In a most recently proposed approach, we address the problem of transfer learning between datasets of high dimensions. Transferring knowledge from one domain to another is challenging due to a number of reasons. Since both conditional and marginal distribution of the training data and test data are non-identical, model trained in one domain, when directly applied to a different domain, is usually low in accuracy. For many applications with large feature sets, such as text document, sequence data, medical data, image data of different resolutions, etc. two domains usually do not contain exactly the same features, thus introducing large numbers of "missing values" when considered over the union of features from both domains. In other words, its marginal distributions are at most overlapping. In the same time, these problems are usually high dimensional, such as, several thousands of features. Thus, the combination of high dimensionality and missing values make the relationship in conditional probabilities between two domains hard to measure and model. To address these challenges, we propose a framework that first brings the marginal distributions of two domains closer by "filling up" those missing values of disjoint features. Afterwards, it looks for those comparable sub-structures in the "latent-space" as mapped from the expanded feature vector, where both marginal and conditional distribution are similar. With these sub-structures in latent space, the proposed approach then find common concepts that are transferable across domains with high probability. During prediction, unlabeled instances are treated as "queries", the mostly related labeled instances from outdomain are retrieved, and the classification is made by weighted voting using retrieved out-domain examples. We formally show that importing feature values across domains and latentsemantic index can jointly make the distributions of two related domains easier to measure than in original feature space, the nearest neighbor method employed to retrieve related out domain examples is bounded in error when predicting in-domain examples.

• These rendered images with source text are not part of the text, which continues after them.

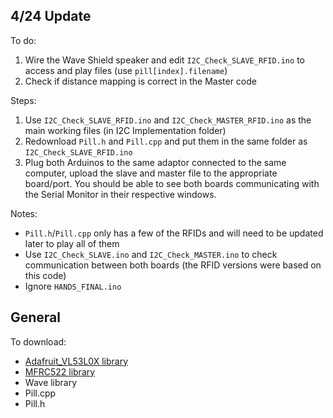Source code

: ## 4/24 Update
To do:
1. Wire the Wave Shield speaker and edit ```I2C_Check_SLAVE_RFID.ino``` to access and play files (use ```pill[index].filename```)
2. Check if distance mapping is correct in the Master code

Steps:
1. Use ```I2C_Check_SLAVE_RFID.ino``` and ```I2C_Check_MASTER_RFID.ino``` as the main working files (in I2C Implementation folder)
2. Redownload ```Pill.h``` and ```Pill.cpp``` and put them in the same folder as ```I2C_Check_SLAVE_RFID.ino```
3. Plug both Arduinos to the same adaptor connected to the same computer, upload the slave and master file to the appropriate board/port. You should be able to see both boards communicating with the Serial Monitor in their respective windows.

Notes:
- ```Pill.h```/```Pill.cpp``` only has a few of the RFIDs and will need to be updated later to play all of them
- Use ```I2C_Check_SLAVE.ino``` and ```I2C_Check_MASTER.ino``` to check communication between both boards (the RFID versions were based on this code)
- Ignore ```HANDS_FINAL.ino```

## General
To download:

- [Adafruit_VL53L0X library](https://learn.adafruit.com/bluefruit-nrf52-feather-learning-guide/arduino-bsp-setup)
- [MFRC522 library](https://github.com/miguelbalboa/rfid)
- Wave library
- Pill.cpp
- Pill.h
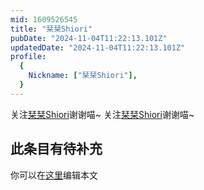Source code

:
 ```yaml
---
mid: 1609526545
title: "栞栞Shiori"
pubDate: "2024-11-04T11:22:13.101Z"
updatedDate: "2024-11-04T11:22:13.101Z"
profile:
  {
    Nickname: ["栞栞Shiori"],
  }
---
```


关注[栞栞Shiori](https://space.bilibili.com/1609526545)谢谢喵~ 关注[栞栞Shiori](https://space.bilibili.com/1609526545)谢谢喵~

## 此条目有待补充
你可以在[这里](https://github.com/Yuhanawa/VTuber.ICU-Content/edit/master/v/栞栞Shiori/index.md)编辑本文
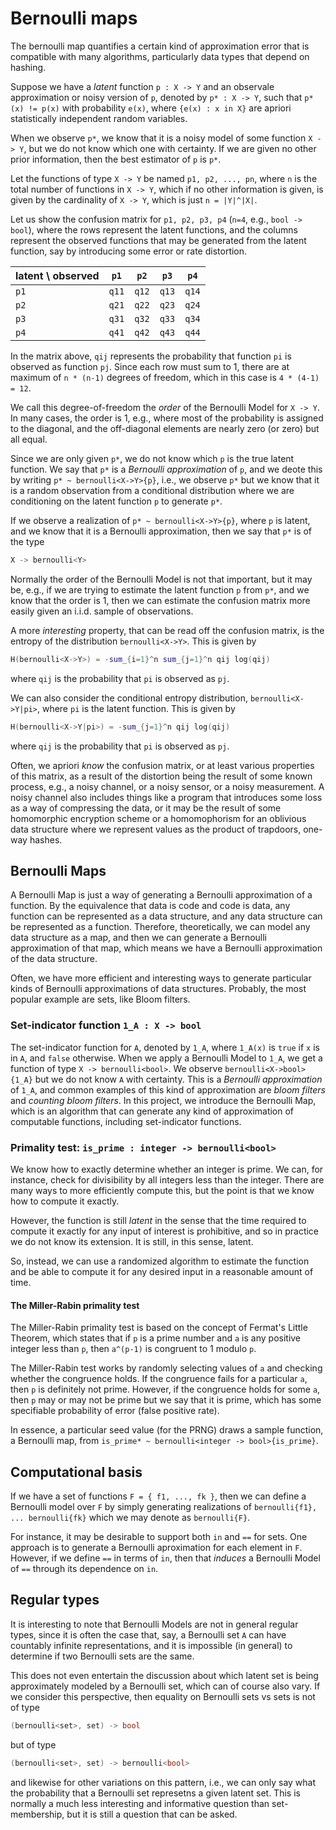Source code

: # Bernoulli maps

The bernoulli map quantifies a certain kind of approximation error that is compatible
with many algorithms, particularly data types that depend on hashing.

Suppose we have a *latent* function `p : X -> Y` and an observale approximation or
noisy version of `p`, denoted by `p* : X -> Y`, such that `p*(x) != p(x)` with
probability `e(x)`, where `{e(x) : x in X}` are apriori statistically independent
random variables.

When we observe `p*`, we know that it is a noisy model of some function `X -> Y`, but
we do not know which one with certainty. If we are given no other prior information,
then the best estimator of `p` is `p*`.

Let the functions of type `X -> Y` be named `p1, p2, ..., pn`, where `n` is the
total number of functions in `X -> Y`, which if no other information is given, is
given by the cardinality of `X -> Y`, which is just `n = |Y|^|X|`.

Let us show the confusion matrix for `p1, p2, p3, p4` (`n=4`, e.g., `bool -> bool`),
where the rows represent the latent functions, and the columns represent the observed
functions that may be generated from the latent function, say by introducing some
error or rate distortion.

latent \ observed | `p1`  | `p2`  | `p3`  | `p4` |
------------------|-------|-------|-------|------|
`p1`              | `q11` | `q12` | `q13` | `q14`|
`p2`              | `q21` | `q22` | `q23` | `q24`|
`p3`              | `q31` | `q32` | `q33` | `q34`|
`p4`              | `q41` | `q42` | `q43` | `q44`|

In the matrix above, `qij` represents the probability that function `pi` is observed
as function `pj`. Since each row must sum to 1, there are at maximum of `n * (n-1)`
degrees of freedom, which in this case is `4 * (4-1) = 12`.

We call this degree-of-freedom the *order* of the Bernoulli Model for `X -> Y`.
In many cases, the order is 1, e.g., where most of the probability is assigned to
the diagonal, and the off-diagonal elements are nearly zero (or zero) but all
equal.

Since we are only given `p*`, we do not know which `p` is the true latent function.
We say that `p*` is a *Bernoulli approximation* of `p`, and we deote this by
writing `p* ~ bernoulli<X->Y>{p}`, i.e., we observe `p*` but we know that it is
a random observation from a conditional distribution where we are conditioning
on the latent function `p` to generate `p*`.

If we observe a realization of `p* ~ bernoulli<X->Y>{p}`, where `p` is latent, and we
know that it is a Bernoulli approximation, then we say that `p*` is of the type
```cpp
X -> bernoulli<Y>
```

Normally the order of the Bernoulli Model is not that important, but it may be, e.g.,
if we are trying to estimate the latent function `p` from `p*`, and we know that
the order is 1, then we can estimate the confusion matrix more easily given an
i.i.d. sample of observations.

A more *interesting* property, that can be read off the confusion matrix, is the
entropy of the distribution `bernoulli<X->Y>`. This is given by
```cpp
H(bernoulli<X->Y>) = -sum_{i=1}^n sum_{j=1}^n qij log(qij)
```
where `qij` is the probability that `pi` is observed as `pj`.

We can also consider the conditional entropy distribution, `bernoulli<X->Y|pi>`,
where `pi` is the latent function. This is given by
```cpp
H(bernoulli<X->Y|pi>) = -sum_{j=1}^n qij log(qij)
```
where `qij` is the probability that `pi` is observed as `pj`.

Often, we apriori *know* the confusion matrix, or at least various properties of this
matrix, as a result of the distortion being the result of some known process, e.g.,
a noisy channel, or a noisy sensor, or a noisy measurement. A noisy channel also
includes things like a program that introduces some loss as a way of compressing
the data, or it may be the result of some homomorphic encryption scheme or a
homomophorism for an oblivious data structure where we represent values as 
the product of trapdoors, one-way hashes.

## Bernoulli Maps

A Bernoulli Map is just a way of generating a Bernoulli approximation of a function.
By the equivalence that data is code and code is data, any function can be represented
as a data structure, and any data structure can be represented as a function.
Therefore, theoretically, we can model any data structure as a map, and then we
can generate a Bernoulli approximation of that map, which means we have a Bernoulli
approximation of the data structure.

Often, we have more efficient and interesting ways to generate particular kinds of
Bernoulli approximations of data structures. Probably, the most popular example
are sets, like Bloom filters.

### Set-indicator function `1_A : X -> bool`

The set-indicator function for `A`, denoted by `1_A`, where `1_A(x)` is `true` if
`x` is in `A`, and `false` otherwise. When we apply a Bernoulli Model to `1_A`,
we get a function of type `X -> bernoulli<bool>`. We observe `bernoulli<X->bool>{1_A}`
but we do not know `A` with certainty. This is a *Bernoulli approximation* of `1_A`,
and common examples of this kind of approximation are *bloom filters* and *counting
bloom filters*. In this project, we introduce the Bernoulli Map, which is an algorithm
that can generate any kind of approximation of computable functions, including
set-indicator functions.

### Primality test: `is_prime : integer -> bernoulli<bool>`

We know how to exactly determine whether an integer is prime. We can, for instance,
check for divisibility by all integers less than the integer. There are many
ways to more efficiently compute this, but the point is that we know how to
compute it exactly.

However, the function is still *latent* in the sense that the time required to
compute it exactly for any input of interest is prohibitive, and so in practice we do
not know its extension. It is still, in this sense, latent.

So, instead, we can use a randomized algorithm to estimate the function and be able
to compute it for any desired input in a reasonable amount of time. 

#### The Miller-Rabin primality test
The Miller-Rabin primality test is based on the concept of Fermat's Little Theorem,
which states that if `p` is a prime number and `a` is any positive integer less than
`p`, then `a^(p-1)` is congruent to 1 modulo `p`.

The Miller-Rabin test works by randomly selecting values of `a` and checking whether
the congruence holds. If the congruence fails for a particular `a`, then `p` is
definitely not prime. However, if the congruence holds for some `a`, then `p` may
or may not be prime but we say that it is prime, which has some specifiable
probability of error (false positive rate).

In essence, a particular seed value (for the PRNG) draws a sample function, a Bernoulli
map, from `is_prime* ~ bernoulli<integer -> bool>{is_prime}`.

## Computational basis

If we have a set of functions `F = { f1, ..., fk }`, then we
can define a Bernoulli model over `F` by simply generating realizations of
`bernoulli{f1}, ... bernoulli{fk}` which we may denote as `bernoulli{F}`.

For instance, it may be desirable to support both `in` and `==` for sets.
One approach is to generate a Bernoulli aproximation for each element in `F`.
However, if we define `==` in terms of `in`, then that *induces* a Bernoulli
Model of `==` through its dependence on `in`.



## Regular types

It is interesting to note that Bernoulli Models are not in general regular types,
since it is often the case that, say, a Bernoulli set `A` can have countably
infinite representations, and it is impossible (in general) to determine if
two Bernoulli sets are the same.

This does not even entertain the discussion about which latent set is being
approximately modeled by a Bernoulli set, which can of course also vary. If we
consider this perspective, then equality on Bernoulli sets vs sets is not of
type
```cpp
(bernoulli<set>, set) -> bool
```
but of type
```cpp
(bernoulli<set>, set) -> bernoulli<bool>
```
and likewise for other variations on this pattern, i.e., we can only say what the
probability that a Bernoulli set represetns a given latent set. This is normally
a much less interesting and informative question than set-membership, but it is
still a question that can be asked.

The paper by Sihong Xie, Wei Fan, Jing Peng, Olivier Verscheure, and Jiangtao Ren can be found here, the Powerpoint presentation can be founed here, and the code and dataset can be downloaded from here.

## Feature Selection

We have proposed a graph-based hybrid feature selection method that combines the advantage of both supervised and semi-supervised feature selection.

When the number of labeled examples is limited, traditional supervised feature selection techniques often fail due to sample selection bias or unrepresentative sample problem. To solve this, semi-supervised feature selection techniques exploit the statistical information of both labeled and unlabeled examples in the same time. However, the results of semi-supervised feature selection can be at times unsatisfactory, and the culprit is on how to effectively use the unlabeled data. Quite different from both supervised and semi-supervised feature selection, we propose a "hybrid" framework based on graph models. We first apply supervised methods to select a small set of most critical features from the labeled data. Importantly, these initial features might otherwise be missed when selection is performed on the labeled and unlabeled examples simultaneously. Next, this initial feature set is expanded and corrected with the use of unlabeled data. We formally analyze why the expected performance of the hybrid framework is better than both supervised and semi-supervised feature selection. Experimental results demonstrate that the proposed method outperforms both traditional supervised and state-of-the-art semisupervised feature selection algorithms by at least 10% in accuracy on a number of text and biomedical problems with thousands of features to choose from.

The paper by Erheng Zhong, Sihong Xie, Wei Fan, Jiangtao Ren, Jing Peng and Kun Zhang can be found in here, the PowerPoint presentation can be found here and the code and dataset is available from here.